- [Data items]
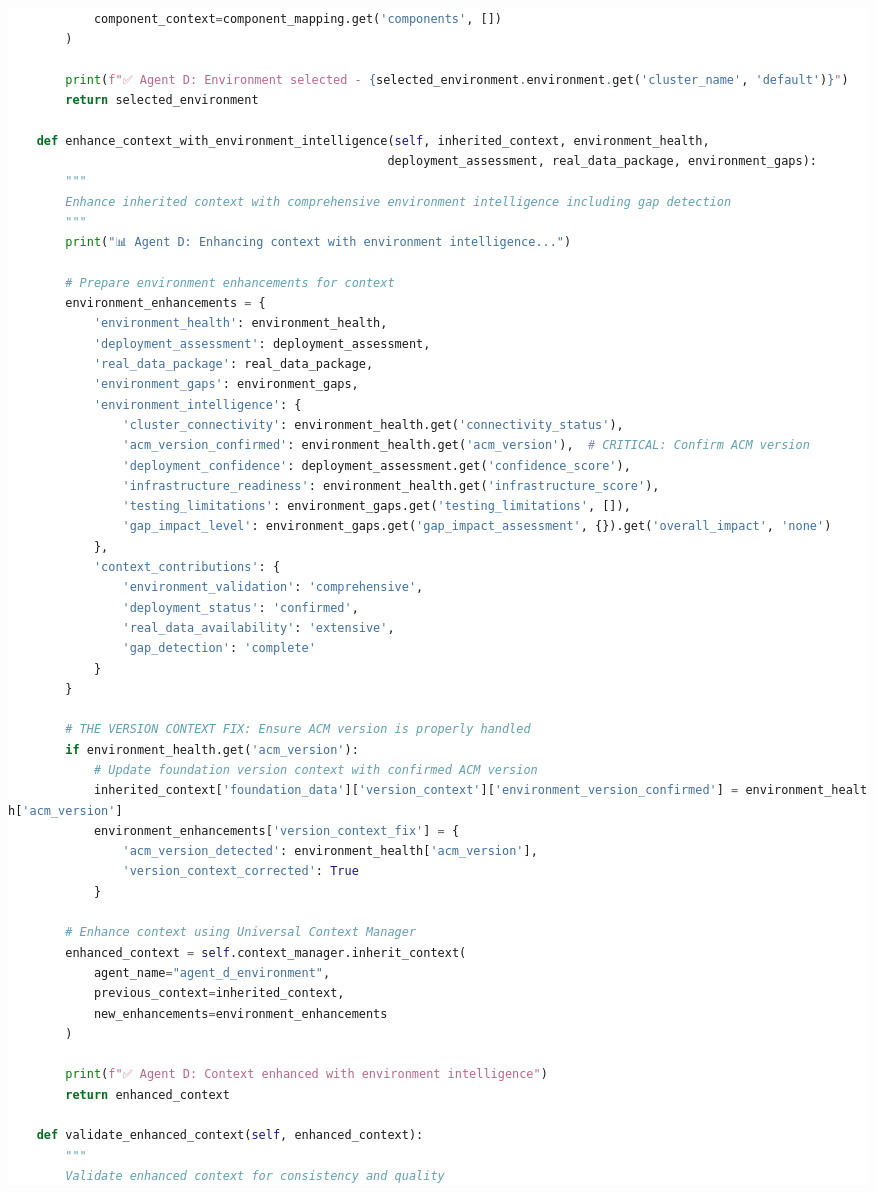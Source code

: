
 ```python
            component_context=component_mapping.get('components', [])
        )
        
        print(f"✅ Agent D: Environment selected - {selected_environment.environment.get('cluster_name', 'default')}")
        return selected_environment
    
    def enhance_context_with_environment_intelligence(self, inherited_context, environment_health, 
                                                     deployment_assessment, real_data_package, environment_gaps):
        """
        Enhance inherited context with comprehensive environment intelligence including gap detection
        """
        print("📊 Agent D: Enhancing context with environment intelligence...")
        
        # Prepare environment enhancements for context
        environment_enhancements = {
            'environment_health': environment_health,
            'deployment_assessment': deployment_assessment,
            'real_data_package': real_data_package,
            'environment_gaps': environment_gaps,
            'environment_intelligence': {
                'cluster_connectivity': environment_health.get('connectivity_status'),
                'acm_version_confirmed': environment_health.get('acm_version'),  # CRITICAL: Confirm ACM version
                'deployment_confidence': deployment_assessment.get('confidence_score'),
                'infrastructure_readiness': environment_health.get('infrastructure_score'),
                'testing_limitations': environment_gaps.get('testing_limitations', []),
                'gap_impact_level': environment_gaps.get('gap_impact_assessment', {}).get('overall_impact', 'none')
            },
            'context_contributions': {
                'environment_validation': 'comprehensive',
                'deployment_status': 'confirmed',
                'real_data_availability': 'extensive',
                'gap_detection': 'complete'
            }
        }
        
        # THE VERSION CONTEXT FIX: Ensure ACM version is properly handled
        if environment_health.get('acm_version'):
            # Update foundation version context with confirmed ACM version
            inherited_context['foundation_data']['version_context']['environment_version_confirmed'] = environment_health['acm_version']
            environment_enhancements['version_context_fix'] = {
                'acm_version_detected': environment_health['acm_version'],
                'version_context_corrected': True
            }
        
        # Enhance context using Universal Context Manager
        enhanced_context = self.context_manager.inherit_context(
            agent_name="agent_d_environment",
            previous_context=inherited_context,
            new_enhancements=environment_enhancements
        )
        
        print(f"✅ Agent D: Context enhanced with environment intelligence")
        return enhanced_context
    
    def validate_enhanced_context(self, enhanced_context):
        """
        Validate enhanced context for consistency and quality
```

- [What this task involves] Set down every record above exactly as it stands, but skip the pictures.

- [Your response]
Source code

:
 ```python
            component_context=component_mapping.get('components', [])
        )
        
        print(f"✅ Agent D: Environment selected - {selected_environment.environment.get('cluster_name', 'default')}")
        return selected_environment
    
    def enhance_context_with_environment_intelligence(self, inherited_context, environment_health, 
                                                     deployment_assessment, real_data_package, environment_gaps):
        """
        Enhance inherited context with comprehensive environment intelligence including gap detection
        """
        print("📊 Agent D: Enhancing context with environment intelligence...")
        
        # Prepare environment enhancements for context
        environment_enhancements = {
            'environment_health': environment_health,
            'deployment_assessment': deployment_assessment,
            'real_data_package': real_data_package,
            'environment_gaps': environment_gaps,
            'environment_intelligence': {
                'cluster_connectivity': environment_health.get('connectivity_status'),
                'acm_version_confirmed': environment_health.get('acm_version'),  # CRITICAL: Confirm ACM version
                'deployment_confidence': deployment_assessment.get('confidence_score'),
                'infrastructure_readiness': environment_health.get('infrastructure_score'),
                'testing_limitations': environment_gaps.get('testing_limitations', []),
                'gap_impact_level': environment_gaps.get('gap_impact_assessment', {}).get('overall_impact', 'none')
            },
            'context_contributions': {
                'environment_validation': 'comprehensive',
                'deployment_status': 'confirmed',
                'real_data_availability': 'extensive',
                'gap_detection': 'complete'
            }
        }
        
        # THE VERSION CONTEXT FIX: Ensure ACM version is properly handled
        if environment_health.get('acm_version'):
            # Update foundation version context with confirmed ACM version
            inherited_context['foundation_data']['version_context']['environment_version_confirmed'] = environment_health['acm_version']
            environment_enhancements['version_context_fix'] = {
                'acm_version_detected': environment_health['acm_version'],
                'version_context_corrected': True
            }
        
        # Enhance context using Universal Context Manager
        enhanced_context = self.context_manager.inherit_context(
            agent_name="agent_d_environment",
            previous_context=inherited_context,
            new_enhancements=environment_enhancements
        )
        
        print(f"✅ Agent D: Context enhanced with environment intelligence")
        return enhanced_context
    
    def validate_enhanced_context(self, enhanced_context):
        """
        Validate enhanced context for consistency and quality
```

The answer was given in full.